Balkinization  

Sunday, October 23, 2022

Equality and Liberty After Dobbs

Guest Blogger

For the Balkinization symposium on James E. Fleming, Constructing Basic Liberties: A Defense of Substantive Due Process (University of Chicago Press, 2022).

Serena Mayeri

            In Constructing Basic Liberties, Professor James Fleming offers a robust and persuasive defense of substantive due process doctrines that underpin(ned?) constitutional rights to sexual and reproductive freedom, marriage, family, and parenthood. My post focuses on Chapter 8, where Fleming responds to critics who contend that the equal protection clause provides a superior home for these rights, and on Chapter 10, where he offers prescriptions for future liberal and progressive action. I consider both chapters in light of Dobbs v. Jackson Women’s Health Organization, decided after the book’s completion.

Chapter 8 makes two main arguments, one with which I agree, and one where our viewpoints diverge. First, Fleming argues that Planned Parenthood v. Casey, Lawrence v. Texas, and Obergefell v. Hodges wisely relied upon the due process clause, rather than equal protection, to uphold the rights at issue. Second, Fleming emphasizes that the substantive reasoning of each of these decisions (as opposed to their doctrinal grounding) invoked equality as inextricably intertwined with liberty and privacy and in so doing, offered satisfying accounts of why ensuring basic personal freedoms is integral to equal citizenship for all Americans. Liberty vs. equality, Fleming insists, is and always has been a false choice.

This second point—that liberty and equality are inseparable, indispensable, and mutually reinforcing—seems unassailable, before and after Dobbs. Critics of Kennedy’s jurisprudence from left and center, I think, would not dispute their symbiotic relationship. (For example, I take Catharine MacKinnon’s critique to be grounded in reservations about relying on privacy, not liberty or due process per se. And while Ruth Bader Ginsburg famously wished to ground abortion rights in equal protection/sex equality, she often underscored the importance of liberty and autonomy to women’s ability to attain equality with men).

Indeed, the Dobbs dissent vindicates Fleming’s contention that equality and liberty are inextricably linked values and rationales. In poignant parallel to Casey, the three-Justice dissent demonstrates the enduring rhetorical power of intertwining equality and liberty: more than two dozen times, the opinion invokes these principles together. The dissenters stress the centrality of reproductive autonomy not only to women’s equal citizenship, but also to economic and (more subtly) racial equality. In so doing, the dissent “captures the heart of the matter” and “what is at stake in protecting the [abortion] right” (to use Fleming’s terms) in more incisive, explicit, and galvanizing terms than any previous Supreme Court opinion.

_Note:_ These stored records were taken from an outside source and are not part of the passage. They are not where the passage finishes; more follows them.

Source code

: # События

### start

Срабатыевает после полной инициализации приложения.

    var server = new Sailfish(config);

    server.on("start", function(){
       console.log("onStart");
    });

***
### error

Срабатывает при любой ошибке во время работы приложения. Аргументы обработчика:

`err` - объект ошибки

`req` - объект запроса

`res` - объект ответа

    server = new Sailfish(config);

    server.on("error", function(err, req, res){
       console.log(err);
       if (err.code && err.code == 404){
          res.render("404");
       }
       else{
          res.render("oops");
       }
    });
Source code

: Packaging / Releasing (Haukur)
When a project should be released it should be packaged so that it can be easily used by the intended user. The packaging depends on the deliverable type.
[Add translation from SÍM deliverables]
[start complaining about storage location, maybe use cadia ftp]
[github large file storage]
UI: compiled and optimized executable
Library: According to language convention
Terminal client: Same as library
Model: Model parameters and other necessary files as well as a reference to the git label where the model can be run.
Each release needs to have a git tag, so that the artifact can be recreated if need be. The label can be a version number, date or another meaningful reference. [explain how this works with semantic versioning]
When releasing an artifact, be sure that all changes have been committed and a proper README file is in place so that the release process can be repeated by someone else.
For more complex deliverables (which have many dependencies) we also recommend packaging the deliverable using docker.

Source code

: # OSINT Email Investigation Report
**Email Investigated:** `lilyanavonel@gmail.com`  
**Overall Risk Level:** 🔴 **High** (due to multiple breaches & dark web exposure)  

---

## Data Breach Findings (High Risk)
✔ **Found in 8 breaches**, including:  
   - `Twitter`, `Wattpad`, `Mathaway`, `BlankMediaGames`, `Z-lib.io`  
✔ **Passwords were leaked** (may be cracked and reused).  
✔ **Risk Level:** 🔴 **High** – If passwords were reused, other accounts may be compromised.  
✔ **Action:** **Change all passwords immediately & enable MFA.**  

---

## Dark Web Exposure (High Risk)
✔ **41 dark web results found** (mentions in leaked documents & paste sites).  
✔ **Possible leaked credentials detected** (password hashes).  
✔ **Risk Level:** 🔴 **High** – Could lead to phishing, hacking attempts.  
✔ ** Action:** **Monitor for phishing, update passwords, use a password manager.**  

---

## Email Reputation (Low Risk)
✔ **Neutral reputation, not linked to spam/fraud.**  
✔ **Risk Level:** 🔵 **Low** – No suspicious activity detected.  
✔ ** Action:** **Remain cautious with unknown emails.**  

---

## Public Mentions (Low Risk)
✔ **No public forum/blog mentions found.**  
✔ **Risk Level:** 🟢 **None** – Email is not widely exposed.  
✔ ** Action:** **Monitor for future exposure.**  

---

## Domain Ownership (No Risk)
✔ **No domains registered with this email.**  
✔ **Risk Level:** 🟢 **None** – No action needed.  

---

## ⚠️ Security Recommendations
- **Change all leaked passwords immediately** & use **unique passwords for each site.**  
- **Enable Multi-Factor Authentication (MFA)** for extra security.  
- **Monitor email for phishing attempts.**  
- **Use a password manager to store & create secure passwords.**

Less persuasive to me is the implied imperative to select just one constitutional ground as a right’s sole basis. Fleming articulates several criteria for choosing between due process and equal protection as the doctrinal rationale for striking down restrictions on sexual and reproductive autonomy and on the right to marry. First, “[o]ne ground may involve a smaller step in existing doctrine than the other.” Second, “[o]ne ground may avoid or overcome doctrinal obstacles faced by the other ground.” Third, “[o]ne ground may better capture the heart of the matter, what is at stake in protecting the right.” And finally, “[o]ne ground may be more likely to persuade people not already persuaded to protect the right” (p. 180).

But this discussion begs an important question: why should the Justices have felt compelled to choose between due process and equal protection as a doctrinal rationale any more than they were constrained to pick liberty or equality as a matter of rhetoric or reasoning? Loving v. Virginia (1967), which even Justice Thomas’s apocalyptic Dobbs concurrence left off the list of endangered precedents, is a case in point. In Loving, the Court didn’t merely invoke equality alongside liberty; it also held the challenged laws unconstitutional under both provisions, recognizing interracial marriage prohibitions as instruments of racial subordination and white supremacy and as violative of the due process right to marry.

Fleming’s criteria for choosing between constitutional grounds reflect what Justice Kennedy regarded as virtues—incrementalism, limited implications for future cases, conciliatory language toward dissenting citizens—and many liberals and progressives perceive as defects. These are small-c conservative decisions, writes Fleming, not intended to be a blueprint for revolutionary change, and he rightly observes that liberals and progressives couldn’t hope for much more from today’s Court, which has veered sharply right in the years since Obergefell. But hindsight shouldn’t obscure the fact that Kennedy (and colleagues) made a choice in each of these cases not to rely on equal protection as well as due process. (Presumably, Kennedy faced little pressure from other Justices to do so in either Lawrence or Obergefell. O’Connor, who joined Bowers, concurred in Lawrence on narrow equal protection grounds and only the liberal Justices--Ginsburg, Breyer, Sotomayor, Kagan--joined the Obergefell majority).  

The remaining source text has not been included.